Un recours à la cryptomonnaie

En septembre 2018, Simon Desplanques, avocat associé, et Alexandre Rosin avocat du cabinet Fidal ont accompagné deux porteurs de projet qui ont souhaité constituer leur société au moyen d’apports en cryptomonnaie. « Cette opération est une pratique innovante pour nos clients qui fournissent des services liés à la blockchain et aux cryptoactifs. L’occasion pour eux de promouvoir leur activité », précisent leurs conseils, « à notre connaissance il n’y a pas de précédents en France. Nous espérons que cette transaction pourra faire bouger les lignes de l’utilisation des monnaies digitales freinée par une réglementation lacunaire. Il faut pour le moment lancer des pratiques de place ».
Nature de l’apport. En l’espèce le capital a été constitué pour moitié par apports en numéraire et pour l’autre moitié par apports en Eurs. A ce jour les cryptoactifs ne sont régulés par aucun Etat, ni aucune banque, ils n’ont d’ailleurs pas de cours officiel. « Dans ces conditions la législation française ne les assimile pas à une monnaie de paiement, pourtant aucune législation spécifique n’interdit l’utilisation de cryptoactifs pour constituer le capital d’une société », soulignent Simon Desplanques et Alexandre Rosin. Restait à définir la nature de cet apport.Ce point a été tranché par le Conseil d’Etat qui définit les monnaies numériques, comme des biens meubles incorporels. « Dès lors l’apport en capital d’Eurs constituait un apport en nature et non pas en numéraire », concluent les avocats du cabinet Fidal.

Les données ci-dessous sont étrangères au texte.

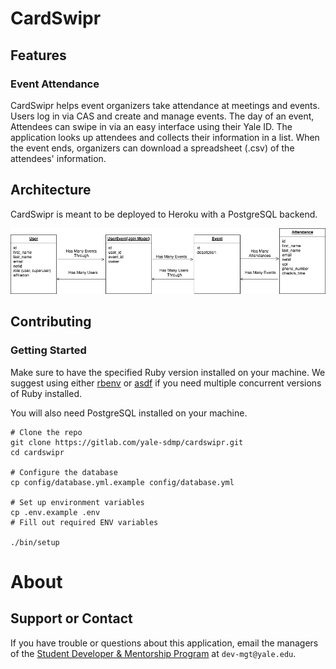 # CardSwipr
## Features
### Event Attendance
CardSwipr helps event organizers take attendance at meetings and events. Users log in via CAS and create and manage events. The day of an event, Attendees can swipe in via an easy interface using their Yale ID. The application looks up attendees and collects their information in a list. When the event ends, organizers can download a spreadsheet (.csv) of the attendees' information.

## Architecture
CardSwipr is meant to be deployed to Heroku with a PostgreSQL backend.

![Data Architecture Model](READMEImages/CardSwipr_Data_Model.png)

## Contributing
### Getting Started
Make sure to have the specified Ruby version installed on your machine. We suggest using either [rbenv](https://github.com/rbenv/rbenv) or [asdf](https://github.com/asdf-vm/asdf) if you need multiple concurrent versions of Ruby installed.

You will also need PostgreSQL installed on your machine.

```
# Clone the repo
git clone https://gitlab.com/yale-sdmp/cardswipr.git
cd cardswipr

# Configure the database
cp config/database.yml.example config/database.yml

# Set up environment variables
cp .env.example .env
# Fill out required ENV variables

./bin/setup
```

# About
## Support or Contact
If you have trouble or questions about this application, email the managers of the [Student Developer & Mentorship Program](http://yalestc.github.io) at `dev-mgt@yale.edu`.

Valorisation de l’actif. En comparaison avec les devises traditionnelles, les monnaies virtuelles fluctuent rapidement et présentent un caractère très volatil. Or la valorisation d’une cryptomonnaie est déterminante à partir du moment où elle participe au capital. Le choix du Eurs n’est donc pas anodin. « Ces cryptoactifs ont été retenus pour leurs caractéristiques intrinsèques à savoir un cours stable (stablecoin) et parce que le taux de parité est ajusté à celui de l’euro », expliquent Simon Desplanques et Alexandre Rosin. « Dans ce dossier ce sont les apporteurs qui ont déclaré sous leur responsabilité la valeur de leurs apports. Ceux-ci étant inférieurs à 30.000 euros, nous n’avions pas besoin d’un commissaire aux apports. Dans le cas inverse, nous ne pouvons pas garantir – en l’état actuel de la législation – que les commissaires accepteront d’engager leur responsabilité sur ce type d’opération », avertissent les avocats.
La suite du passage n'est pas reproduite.